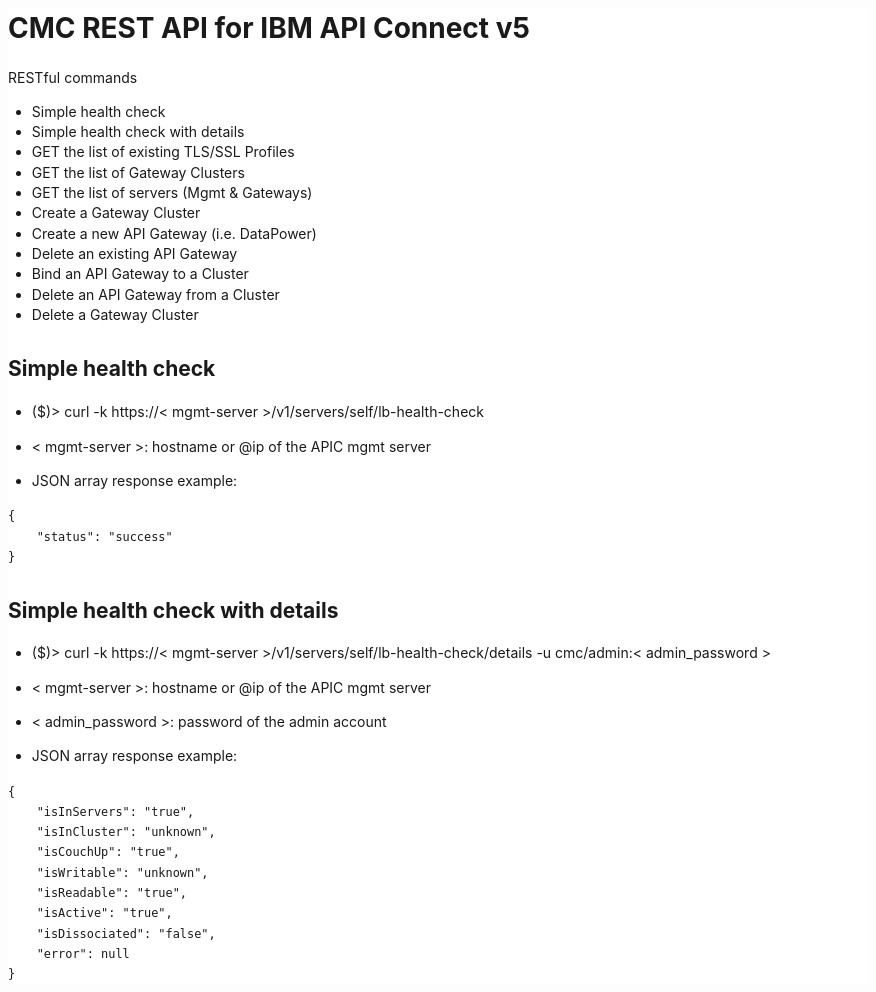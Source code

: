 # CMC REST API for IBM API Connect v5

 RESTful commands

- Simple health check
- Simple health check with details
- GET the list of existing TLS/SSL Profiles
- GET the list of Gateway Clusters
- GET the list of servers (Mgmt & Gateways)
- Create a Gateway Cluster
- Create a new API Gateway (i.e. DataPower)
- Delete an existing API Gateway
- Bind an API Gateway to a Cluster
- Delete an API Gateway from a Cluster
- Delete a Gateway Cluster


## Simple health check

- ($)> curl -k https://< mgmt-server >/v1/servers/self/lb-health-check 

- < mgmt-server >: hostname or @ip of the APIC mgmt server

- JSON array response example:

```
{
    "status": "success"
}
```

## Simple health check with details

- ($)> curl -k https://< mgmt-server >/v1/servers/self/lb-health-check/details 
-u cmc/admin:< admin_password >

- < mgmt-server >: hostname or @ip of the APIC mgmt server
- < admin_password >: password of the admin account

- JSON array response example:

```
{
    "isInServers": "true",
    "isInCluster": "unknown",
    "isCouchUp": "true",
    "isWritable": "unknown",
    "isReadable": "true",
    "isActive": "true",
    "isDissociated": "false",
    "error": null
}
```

---

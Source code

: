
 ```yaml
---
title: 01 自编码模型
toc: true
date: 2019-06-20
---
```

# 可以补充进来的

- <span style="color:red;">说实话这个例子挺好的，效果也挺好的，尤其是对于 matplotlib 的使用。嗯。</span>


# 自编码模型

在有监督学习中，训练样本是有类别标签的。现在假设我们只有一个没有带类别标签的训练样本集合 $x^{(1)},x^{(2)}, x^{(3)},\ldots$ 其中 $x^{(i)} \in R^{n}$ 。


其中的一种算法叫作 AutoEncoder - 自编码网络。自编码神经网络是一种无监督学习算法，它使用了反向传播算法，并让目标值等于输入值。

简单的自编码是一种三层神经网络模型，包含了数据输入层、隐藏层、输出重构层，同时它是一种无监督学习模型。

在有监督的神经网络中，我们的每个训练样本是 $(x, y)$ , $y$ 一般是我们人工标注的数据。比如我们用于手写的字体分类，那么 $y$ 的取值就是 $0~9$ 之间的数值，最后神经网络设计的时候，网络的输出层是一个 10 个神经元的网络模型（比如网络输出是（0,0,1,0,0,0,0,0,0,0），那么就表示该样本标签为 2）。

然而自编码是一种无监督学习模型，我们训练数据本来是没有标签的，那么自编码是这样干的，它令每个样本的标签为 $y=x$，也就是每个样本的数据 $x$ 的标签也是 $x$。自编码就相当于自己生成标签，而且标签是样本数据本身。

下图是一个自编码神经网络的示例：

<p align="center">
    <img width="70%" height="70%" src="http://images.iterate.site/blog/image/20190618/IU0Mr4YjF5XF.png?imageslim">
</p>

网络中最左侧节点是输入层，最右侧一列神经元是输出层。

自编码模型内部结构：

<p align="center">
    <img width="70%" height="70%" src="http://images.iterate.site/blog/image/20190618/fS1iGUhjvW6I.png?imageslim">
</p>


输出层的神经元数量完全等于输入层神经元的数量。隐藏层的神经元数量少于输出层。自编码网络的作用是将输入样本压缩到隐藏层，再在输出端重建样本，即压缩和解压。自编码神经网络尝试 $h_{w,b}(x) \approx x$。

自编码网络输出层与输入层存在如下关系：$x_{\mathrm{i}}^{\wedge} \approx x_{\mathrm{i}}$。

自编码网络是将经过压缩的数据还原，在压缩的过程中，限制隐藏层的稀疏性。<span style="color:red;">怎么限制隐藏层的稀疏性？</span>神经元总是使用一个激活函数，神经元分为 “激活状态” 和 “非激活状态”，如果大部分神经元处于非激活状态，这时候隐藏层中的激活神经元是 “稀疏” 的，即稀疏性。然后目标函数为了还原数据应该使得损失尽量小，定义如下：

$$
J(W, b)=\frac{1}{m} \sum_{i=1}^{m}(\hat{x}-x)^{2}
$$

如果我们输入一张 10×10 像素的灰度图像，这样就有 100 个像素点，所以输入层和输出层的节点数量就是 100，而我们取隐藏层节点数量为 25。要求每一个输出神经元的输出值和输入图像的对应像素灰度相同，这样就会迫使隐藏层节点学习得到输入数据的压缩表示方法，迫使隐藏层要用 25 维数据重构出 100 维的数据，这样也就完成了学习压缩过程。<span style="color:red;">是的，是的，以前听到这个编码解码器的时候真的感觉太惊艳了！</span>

* * *

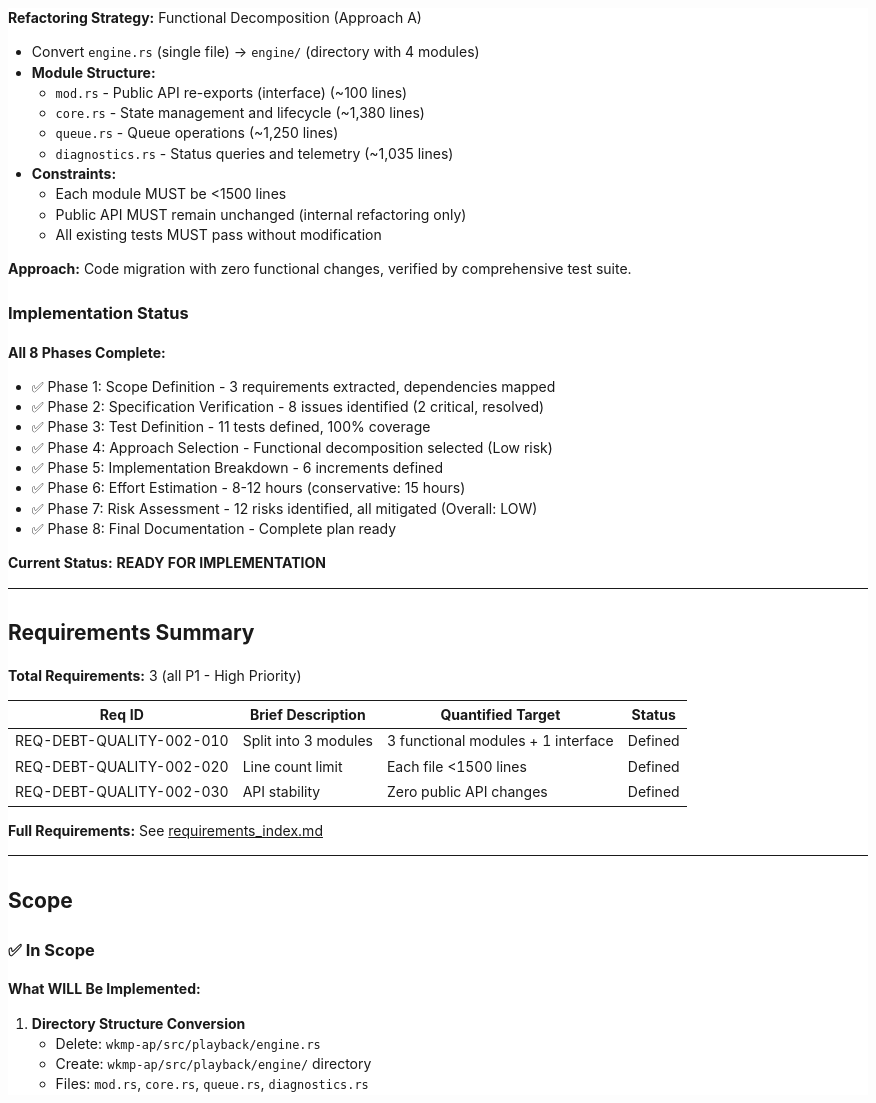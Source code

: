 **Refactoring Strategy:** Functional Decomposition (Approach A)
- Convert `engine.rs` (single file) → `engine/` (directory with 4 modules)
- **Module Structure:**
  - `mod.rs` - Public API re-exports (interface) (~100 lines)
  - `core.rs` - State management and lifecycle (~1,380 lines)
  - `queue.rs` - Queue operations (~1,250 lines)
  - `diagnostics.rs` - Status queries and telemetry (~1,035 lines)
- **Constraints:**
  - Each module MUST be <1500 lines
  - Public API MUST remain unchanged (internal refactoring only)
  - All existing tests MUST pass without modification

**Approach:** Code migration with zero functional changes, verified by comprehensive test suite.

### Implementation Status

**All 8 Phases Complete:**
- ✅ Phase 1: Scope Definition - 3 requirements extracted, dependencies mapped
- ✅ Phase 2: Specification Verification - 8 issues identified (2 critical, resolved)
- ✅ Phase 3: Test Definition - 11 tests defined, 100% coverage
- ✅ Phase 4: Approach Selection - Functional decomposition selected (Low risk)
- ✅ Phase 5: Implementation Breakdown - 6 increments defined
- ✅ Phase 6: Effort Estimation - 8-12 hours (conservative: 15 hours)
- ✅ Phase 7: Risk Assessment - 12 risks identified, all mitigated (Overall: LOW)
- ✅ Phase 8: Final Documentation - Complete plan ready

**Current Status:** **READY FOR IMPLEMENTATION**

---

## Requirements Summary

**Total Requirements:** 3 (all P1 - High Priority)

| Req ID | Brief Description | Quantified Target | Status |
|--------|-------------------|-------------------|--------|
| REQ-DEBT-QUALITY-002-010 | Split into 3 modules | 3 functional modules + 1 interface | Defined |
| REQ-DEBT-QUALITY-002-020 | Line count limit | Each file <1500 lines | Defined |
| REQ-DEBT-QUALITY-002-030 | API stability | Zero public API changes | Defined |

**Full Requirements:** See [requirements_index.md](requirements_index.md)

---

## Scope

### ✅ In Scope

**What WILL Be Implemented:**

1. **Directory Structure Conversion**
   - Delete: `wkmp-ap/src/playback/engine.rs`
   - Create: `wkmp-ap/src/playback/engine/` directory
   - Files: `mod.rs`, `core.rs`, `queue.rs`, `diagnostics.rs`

**YOUR INSTRUCTIONS:**
The expected output is exactly the lines of the listing above between the line holding "- ✅ Phase 8: Final" and the line holding "Target | Status |", inclusive.

**EXERCISE OUTPUT:**
- ✅ Phase 8: Final Documentation - Complete plan ready

**Current Status:** **READY FOR IMPLEMENTATION**

---

## Requirements Summary

**Total Requirements:** 3 (all P1 - High Priority)

| Req ID | Brief Description | Quantified Target | Status |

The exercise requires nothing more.